Forum


Replies: 8   Views: 3801
Utf-8 issues
Topic closed:
Please note this is an old forum thread. Information in this post may be out-to-date and/or erroneous.
Every phpdocx version includes new features and improvements. Previously unsupported features may have been added to newer releases, or past issues may have been corrected.
We encourage you to download the current phpdocx version and check the Documentation available.

Posted by Squad internet  · 12-10-2012 - 14:08

Hi guys,

I'm having a serious issue here and I don't know how to fix it.
I narrowed it down quite a bit and it comes to the following:

I have a html entitity (using a space between & and uuml; as I can't get it display properly ):
[code]
& uuml; => ü
[/code]

And I wanna write that to the document, the following options I tried (and failed)



[code]
$docx->addText(html_enties_decode('& uuml;'); // fails
$docx->addText(utf8_encode('& uuml;'); // fails
[/code]

When however I do the folllowing:
[code]
echo utf8_encode('& uuml;');
// Copy & paste the result from my browser into the following code:
$docx->addText('ü');
[/code]

It works,...

What is going on, what am I doing wrong?

Posted by Squad internet  · 11-04-2013 - 12:13

Update:

I changed the default char-encoding in my php config to utf-8.
Now when I use :

[code]
$docx->addText(utf8_encode(html_entity_decode('& uuml;'));
[/code]

I get it working for this single char.
However, when I call the same encode/decode chain with the actual string I need to use, it doesn't work anymore ;(

[code]
$docx->addText(utf8_encode(html_entity_decode($db['textField']));
[/code]

When I echo the $docx object, and view the src, it looks like proper encoding, but when writing it to a file and downloading it, it tells me there are "incorrect characters" in the document.

What is going on here,.. plz anyone know how to fix this?

Posted by Squad internet  · 11-04-2013 - 12:13

Yet another update:

It breaks on the ampasand sign (&).

[code]
$docx->addText('&'); // fails
[/code]
anyone?

Posted by Squad internet  · 11-04-2013 - 12:13

[code]
$docx->addText(str_replace('&', '& amp;', utf8_encode(html_entity_decode($db['textField'])));
[/code]

;( FML ;(

Posted by admin  · 11-04-2013 - 12:13

Hello,

If you're using an UTF8 editor there shouldn't be any error. Please remember that eclipse default charset isn't UTF8.
Another way to solve this error is to use setEncodeUTF8 method included in CreateDocx.inc class.

Regards.

Posted by Squad internet  · 11-04-2013 - 12:13

Hi,

Thanks for your reply.
My editor is set to UTF8, it really is, my database cols are set to utf8, but some of the contents might not actually be utf8 . In theory this however shouldn't be a serious problem, I should be able to encode it to utf8.

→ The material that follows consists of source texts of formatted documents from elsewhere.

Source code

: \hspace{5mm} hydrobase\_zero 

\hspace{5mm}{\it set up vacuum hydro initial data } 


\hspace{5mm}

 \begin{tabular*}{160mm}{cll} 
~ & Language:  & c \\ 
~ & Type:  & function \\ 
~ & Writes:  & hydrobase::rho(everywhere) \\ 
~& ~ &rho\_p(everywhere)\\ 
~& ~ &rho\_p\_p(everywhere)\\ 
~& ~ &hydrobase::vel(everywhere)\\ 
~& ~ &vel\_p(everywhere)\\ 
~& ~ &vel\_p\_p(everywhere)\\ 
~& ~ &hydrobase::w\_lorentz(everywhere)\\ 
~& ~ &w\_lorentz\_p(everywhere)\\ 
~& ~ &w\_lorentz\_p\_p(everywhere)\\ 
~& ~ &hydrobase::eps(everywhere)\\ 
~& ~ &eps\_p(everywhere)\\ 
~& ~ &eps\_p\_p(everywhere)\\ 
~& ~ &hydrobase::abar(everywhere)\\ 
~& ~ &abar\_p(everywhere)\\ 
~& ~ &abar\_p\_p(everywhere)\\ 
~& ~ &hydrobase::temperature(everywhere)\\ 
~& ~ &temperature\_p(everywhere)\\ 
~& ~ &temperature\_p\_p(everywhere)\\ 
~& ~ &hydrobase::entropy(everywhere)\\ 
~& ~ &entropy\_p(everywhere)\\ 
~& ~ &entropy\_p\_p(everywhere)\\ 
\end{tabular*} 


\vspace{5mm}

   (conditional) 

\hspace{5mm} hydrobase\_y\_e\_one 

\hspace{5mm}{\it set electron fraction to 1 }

The issue here is (I think) the utf8_encode() method in php,.. I do believe it is rather buggy as I also was required to change the internal encoding of php to utf8 to store strings in memory as utf8 as encoding seemed to take place while outputting to the browser and the encoded string did not reside in memory as a multi-byte char, I think the utf8encode() only encodes the required chars (ea. htmlenties) to the proper encoding or something like that, else my issue wouldn't exist. I might try iconv() to encode after a while.. but the issue is fixed for now.

It might be a nice addon to the tutorial section about how to change the encoding in php in a proper way, as most of the scripts using this lib will be using database data that has been harvested using some kind of web-form.
Encoding in php is a really dark corner of the language, I hope this will change soon but for now,...


Thanks for your help in this issue, if I have a better solution to the issue (better than a str_replace()), I will reply to this post.

Posted by Squad internet  · 11-04-2013 - 12:13

Hi (again)

I figured out what the problem was ;)
I leftout a single header before sending, it seems that that has been the problem.

I forgot:
[code]
header('Content-Transfer-Encoding: binary');
[/code]

So all together, you'll need:

header('Content-type: application/vnd.openxmlformats-officedocument.wordprocessingml.document');
header('Content-Disposition: attachment; filename="report.docx"');
header('Content-Transfer-Encoding: binary');

Problem solved.

Posted by admin  · 11-04-2013 - 12:13

Hello,

Thanks for posting your solution.

Regards.